Fort Valley State University--Department of Languages
ENGLISH 399: Literary Criticism
Critical Theory and Jurgen Habermaas
ENG 399
Critical Theory
The driving force of Critical Theory is "negative
thinking-built on the idea of the reflective attitude."
This suggests that the world is not the ordered and stable place
it appears, but underneath is full of chaos and contradiction.
Negative thinking's power is that it allows the contradictions
to be revealed. Critical Theory makes emancipation possible by
removing as much distorted communication as possible. To reach a
point where their communication works toward emancipation and not
as a societal tool of repression. Critical Interpretation is a
form of Praxis in that it doesn't accept the status quo; rather
it asks for something different.
Knowledge is always linked to interest.
Critical Theory Identifies Three types of theory:
- 1. Technical Interest...(labor) mastering or controlling
nature. See Marxism.
- 2. Practical Interest... how we understand each other.
- 3. Emancipatory Interest...the "critical
sciences"...the attempt to eliminate the distortion
and manipulation of our norms.
Society is seen as the product of human action structured
by norms and values.
Criticism begins by examining the norms and values.
Habermass wants to "prod society towards a universal
rationality in which everyone participates equally; and a
situation where communication is not distorted systematically or
unintentionally. "Universal Rationality."
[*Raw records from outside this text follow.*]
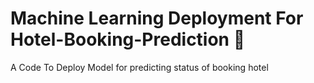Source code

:# Machine Learning Deployment For Hotel-Booking-Prediction 🏬
A Code To Deploy Model for predicting status of booking hotel
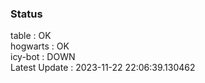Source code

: ### Status


table : OK  
hogwarts : OK  
icy-bot : DOWN  
Latest Update : 2023-11-22 22:06:39.130462
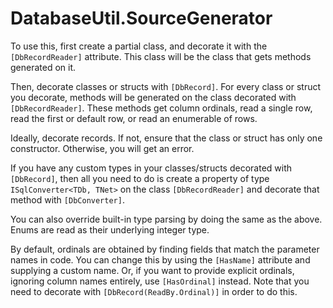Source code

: # DatabaseUtil.SourceGenerator
To use this, first create a partial class, and decorate it with the `[DbRecordReader]` attribute. This class will be the class that gets methods generated on it.

Then, decorate classes or structs with `[DbRecord]`. For every class or struct you decorate, methods will be generated on the class decorated with `[DbRecordReader]`. These methods get column ordinals, read a single row, read the first or default row, or read an enumerable of rows.

Ideally, decorate records. If not, ensure that the class or struct has only one constructor. Otherwise, you will get an error.

If you have any custom types in your classes/structs decorated with `[DbRecord]`, then all you need to do is create a property of type `ISqlConverter<TDb, TNet>` on the class `[DbRecordReader]` and decorate that method with `[DbConverter]`.

You can also override built-in type parsing by doing the same as the above. Enums are read as their underlying integer type.

By default, ordinals are obtained by finding fields that match the parameter names in code. You can change this by using the `[HasName]` attribute and supplying a custom name. Or, if you want to provide explicit ordinals, ignoring column names entirely, use `[HasOrdinal]` instead. Note that you need to decorate with `[DbRecord(ReadBy.Ordinal)]` in order to do this.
The Legitimization Crisis of Western Civilization is a crisis
of rationality resting on the false belief that we can build an
orderly society (democracy) out of conflicting private interests
(capital).
The Language Game of Liechtenstein (Habermaas' model of
language/society)
- 1. Language works through rules we internalize
- 2. The rules regulate the combining and interpretation of
symbols.
- 3. Success presumes that actors follow norms
intentionally and that the norms appear as justified.
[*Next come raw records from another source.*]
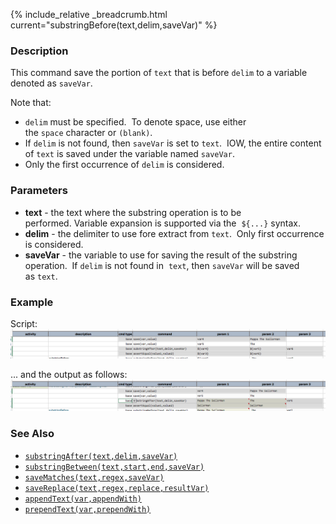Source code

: {% include_relative _breadcrumb.html current="substringBefore(text,delim,saveVar)" %}


### Description
This command save the portion of `text` that is before `delim` to a variable denoted as `saveVar`.  

Note that:
- `delim` must be specified.  To denote space, use either the `space` character or `(blank)`.
- If `delim` is not found, then `saveVar` is set to `text`.  IOW, the entire content of `text` is saved under the 
  variable named `saveVar`. 
- Only the first occurrence of `delim` is considered.


### Parameters
- **text** \- the text where the substring operation is to be performed. Variable expansion is supported via the 
  `${...}` syntax.
- **delim** \- the delimiter to use fore extract from `text`.  Only first occurrence is considered.
- **saveVar** \- the variable to use for saving the result of the substring operation.  If `delim` is not found in 
  `text`, then `saveVar` will be saved as `text`.


### Example
Script:<br/>
![script](image/substringBefore_01.png)

... and the output as follows:<br/>
![output](image/substringBefore_02.png)


### See Also
- [`substringAfter(text,delim,saveVar)`](substringAfter(text,delim,saveVar).html)
- [`substringBetween(text,start,end,saveVar)`](substringBetween(text,start,end,saveVar).html)
- [`saveMatches(text,regex,saveVar)`](saveMatches(text,regex,saveVar).html)
- [`saveReplace(text,regex,replace,resultVar)`](saveReplace(text,regex,replace,resultVar).html)
- [`appendText(var,appendWith)`](appendText(var,appendWith).html)
- [`prependText(var,prependWith)`](prependText(var,prependWith).html)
- 4. Justification arises from FORCE + the RULES.
- 5. During interaction, the inequities between power and
force = MANIPULATION (distortion) which leads to
agreements which aren't truly consensual (false
consensus).
- 6. This leads to reification (treating people as things)
and it leads to us thinking of society as a natural
object or thing rather than a construction of man.
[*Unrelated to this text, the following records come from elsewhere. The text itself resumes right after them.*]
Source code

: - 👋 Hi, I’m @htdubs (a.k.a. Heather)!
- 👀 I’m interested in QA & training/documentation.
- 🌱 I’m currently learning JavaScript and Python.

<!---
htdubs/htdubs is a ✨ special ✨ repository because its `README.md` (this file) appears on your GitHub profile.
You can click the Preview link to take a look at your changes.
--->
- 7. We study things by breaking them into parts. Thus we
fragment society and develop a different
"science" for each piece.
- 8. This further obscures society as a process-rather we
see a set of objects in a fixed relation to one another.
- 9. Therefore, because those on the inside are
"naturalized" power can only be challenged from
the outside...Systems generate rules which prohibit
critique and promote false consensus.
Critique begins through Problematizing (calling into question
norms, rules).
- 1. Inquire into whether the norms are warranted
- 2. Most knowledge is conveyed via argument and the critic
must examine the rationality of the argument.
- A rational argument is high in participation and
low in distortion.
- Logic is not the only ground for accepting
arguments Empirical Coercion refers to arguments
that seem to provide the "best"
argument.
Ethnomethodology -the study of the people's
methods of creating social order.
- Asks: How do we get things done?
- How does society work?
- Examines how a society builds up shared understandings
which are "created anew and reaffirmed during the
course of each interaction."
- So, we conspire together to create the impression that
our unstable interactions are stable.
Ethnomethodology asks how the rules/systems allow us to
maintain the illusion of meaning as unproblematic.
- 1. discover the rules and be able to describe them so
clearly that a reader can see how/why something happens.
- 2. Problematize the rules (Garfinkeling)
Habermass' goal was Universal Pragmatics. The attempt
to uncover the rules governing language.
See J. Habermaas' Towards A Rational Society.